Integrated Path Stability Selection
成果类型:
Article; Early Access
署名作者:
Melikechi, Omar; Miller, Jeffrey W.
署名单位:
Harvard University; Harvard T.H. Chan School of Public Health
刊物名称:
JOURNAL OF THE AMERICAN STATISTICAL ASSOCIATION
ISSN/ISSBN:
0162-1459
DOI:
10.1080/01621459.2025.2525589
发表日期:
2025
关键词:
VARIABLE SELECTION
regularization
regression
Lasso
摘要:
Stability selection is a popular method for improving feature selection algorithms. One of its key attributes is that it provides theoretical upper bounds on the expected number of false positives, E(FP), enabling false positive control in practice.
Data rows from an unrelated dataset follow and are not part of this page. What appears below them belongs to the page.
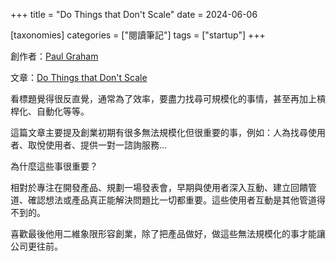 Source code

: +++
title = "Do Things that Don't Scale"
date = 2024-06-06

[taxonomies]
categories = ["閱讀筆記"]
tags = ["startup"]
+++

創作者：[Paul Graham](http://paulgraham.com/)

文章：[Do Things that Don't Scale](http://paulgraham.com/ds.html)

看標題覺得很反直覺，通常為了效率，要盡力找尋可規模化的事情，甚至再加上槓桿化、自動化等等。

這篇文章主要提及創業初期有很多無法規模化但很重要的事，例如：人為找尋使用者、取悅使用者、提供一對一諮詢服務...

為什麼這些事很重要？

相對於專注在開發產品、規劃一場發表會，早期與使用者深入互動、建立回饋管道、確認想法或產品真正能解決問題比一切都重要。這些使用者互動是其他管道得不到的。

喜歡最後他用二維象限形容創業，除了把產品做好，做這些無法規模化的事才能讓公司更往前。
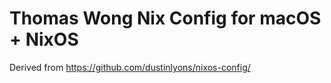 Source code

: # Thomas Wong Nix Config for macOS + NixOS

Derived from https://github.com/dustinlyons/nixos-config/
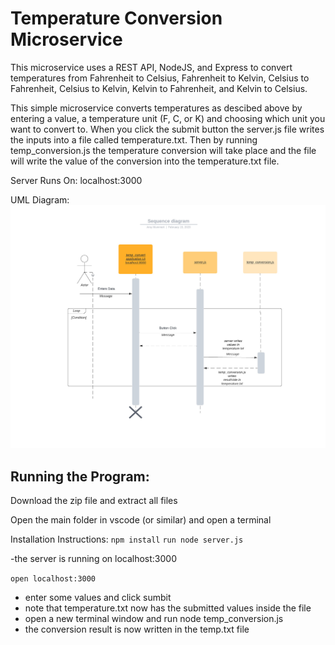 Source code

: # Temperature Conversion Microservice

This microservice uses a REST API, NodeJS, and Express to convert temperatures from Fahrenheit to Celsius, Fahrenheit to Kelvin, Celsius to Fahrenheit, Celsius to Kelvin, Kelvin to Fahrenheit, and Kelvin to Celsius.

This simple microservice converts temperatures as descibed above by entering a value, a temperature unit (F, C, or K) and choosing which unit you want to convert to.  When you click the submit button the server.js file writes the inputs into a file called temperature.txt. Then by running temp_conversion.js the temperature conversion will take place and the file will write the value of the conversion into the temperature.txt file.  

Server Runs On: localhost:3000

UML Diagram:
![image](/public/diagram.jpeg)

## Running the Program:

Download the zip file and extract all files

Open the main folder in vscode (or similar) and open a terminal

Installation Instructions: 
`npm install`
`run node server.js`

-the server is running on localhost:3000

`open localhost:3000`

- enter some values and click sumbit
- note that temperature.txt now has the submitted values inside the file
- open a new terminal window and run node temp_conversion.js
- the conversion result is now written in the temp.txt file



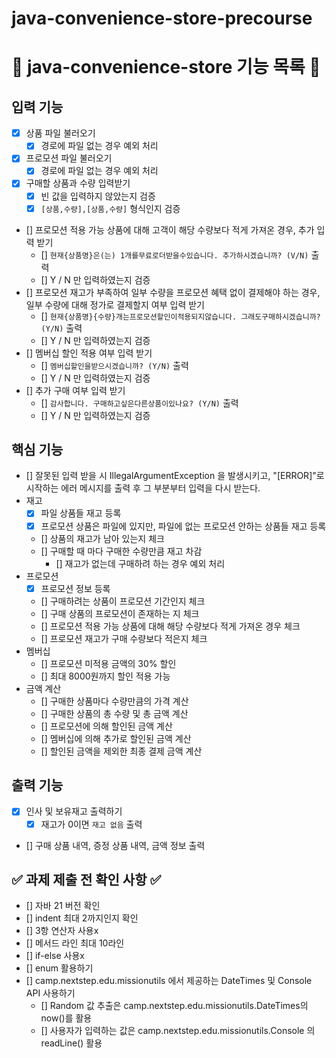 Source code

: # java-convenience-store-precourse

# 📝 java-convenience-store 기능 목록 📝

## 입력 기능

- [x] 상품 파일 불러오기
    - [x] 경로에 파일 없는 경우 예외 처리
- [x] 프로모션 파일 불러오기
    - [x] 경로에 파일 없는 경우 예외 처리
- [x] 구매할 상품과 수량 입력받기
    - [x] 빈 값을 입력하지 않았는지 검증
    - [x] `[상품,수량],[상품,수량]` 형식인지 검증
- [] 프로모션 적용 가능 상품에 대해 고객이 해당 수량보다 적게 가져온 경우, 추가 입력 받기
    - [] `현재{상품명}은(는) 1개를무료로더받을수있습니다. 추가하시겠습니까? (V/N)` 출력
    - [] Y / N 만 입력하였는지 검증
- [] 프로모션 재고가 부족하여 일부 수량을 프로모션 혜택 없이 결제해야 하는 경우, 일부 수량에 대해 정가로 결제할지 여부 입력 받기
    - [] `현재{상품명}{수량}개는프로모션할인이적용되지않습니다. 그래도구매하시겠습니까? (Y/N)` 출력
    - [] Y / N 만 입력하였는지 검증
- [] 멤버십 할인 적용 여부 입력 받기
    - [] `멤버십할인을받으시겠습니까? (Y/N)` 출력
    - [] Y / N 만 입력하였는지 검증
- [] 추가 구매 여부 입력 받기
    - [] `감사합니다. 구매하고싶은다른상품이있나요? (Y/N)` 출력
    - [] Y / N 만 입력하였는지 검증

## 핵심 기능

- [] 잘못된 입력 받을 시 IllegalArgumentException 을 발생시키고,
  "[ERROR]"로 시작하는 에러 메시지를 출력 후 그 부분부터 입력을 다시 받는다.
- 재고
    - [x] 파일 상품들 재고 등록
    - [x] 프로모션 상품은 파일에 있지만, 파일에 없는 프로모션 안하는 상품들 재고 등록
    - [] 상품의 재고가 남아 있는지 체크
    - [] 구매할 때 마다 구매한 수량만큼 재고 차감
        - [] 재고가 없는데 구매하려 하는 경우 예외 처리
- 프로모션
    - [x] 프로모션 정보 등록
    - [] 구매하려는 상품이 프로모션 기간인지 체크
    - [] 구매 상품의 프로모션이 존재하는 지 체크
    - [] 프로모션 적용 가능 상품에 대해 해당 수량보다 적게 가져온 경우 체크
    - [] 프로모션 재고가 구매 수량보다 적은지 체크
- 멤버십
    - [] 프로모션 미적용 금액의 30% 할인
    - [] 최대 8000원까지 할인 적용 가능
- 금액 계산
    - [] 구매한 상품마다 수량만큼의 가격 계산
    - [] 구매한 상품의 총 수량 및 총 금액 계산
    - [] 프로모션에 의해 할인된 금액 계산
    - [] 멤버십에 의해 추가로 할인된 금액 계산
    - [] 할인된 금액을 제외한 최종 결제 금액 계산
  
## 출력 기능

- [x] 인사 및 보유재고 출력하기
    - [x] 재고가 0이면 `재고 없음` 출력
- [] 구매 상품 내역, 증정 상품 내역, 금액 정보 출력

## ✅ 과제 제출 전 확인 사항 ✅

- [] 자바 21 버전 확인
- [] indent 최대 2까지인지 확인
- [] 3항 연산자 사용x
- [] 메서드 라인 최대 10라인
- [] if-else 사용x
- [] enum 활용하기
- [] camp.nextstep.edu.missionutils 에서 제공하는 DateTimes 및 Console API 사용하기
    - [] Random 값 추출은 camp.nextstep.edu.missionutils.DateTimes의 now()를 활용
    - [] 사용자가 입력하는 값은 camp.nextstep.edu.missionutils.Console 의 readLine() 활용
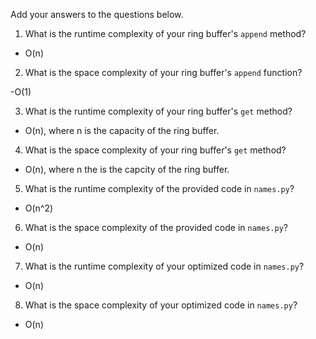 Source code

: Add your answers to the questions below.

1. What is the runtime complexity of your ring buffer's `append` method?

- O(n)

2. What is the space complexity of your ring buffer's `append` function?

-O(1)

3. What is the runtime complexity of your ring buffer's `get` method?

- O(n), where n is the capacity of the ring buffer.

4. What is the space complexity of your ring buffer's `get` method?

- O(n), where n the is the capcity of the ring buffer.

5. What is the runtime complexity of the provided code in `names.py`?

- O(n^2)

6. What is the space complexity of the provided code in `names.py`?

- O(n)

7. What is the runtime complexity of your optimized code in `names.py`?

- O(n)

8. What is the space complexity of your optimized code in `names.py`?

- O(n)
However, stability selection often selects few features because existing bounds on E(FP) are relatively loose. In this article, we introduce a novel approach to stability selection based on integrating stability paths rather than maximizing over them. This yields upper bounds on E(FP) that are much stronger than previous bounds, leading to significantly more true positives in practice for the same target E(FP). Furthermore, our method requires no more computation than the original stability selection algorithm. We demonstrate the method on simulations and real data from two cancer studies. Supplementary materials for this article are available online, including a standardized description of the materials available for reproducing the work.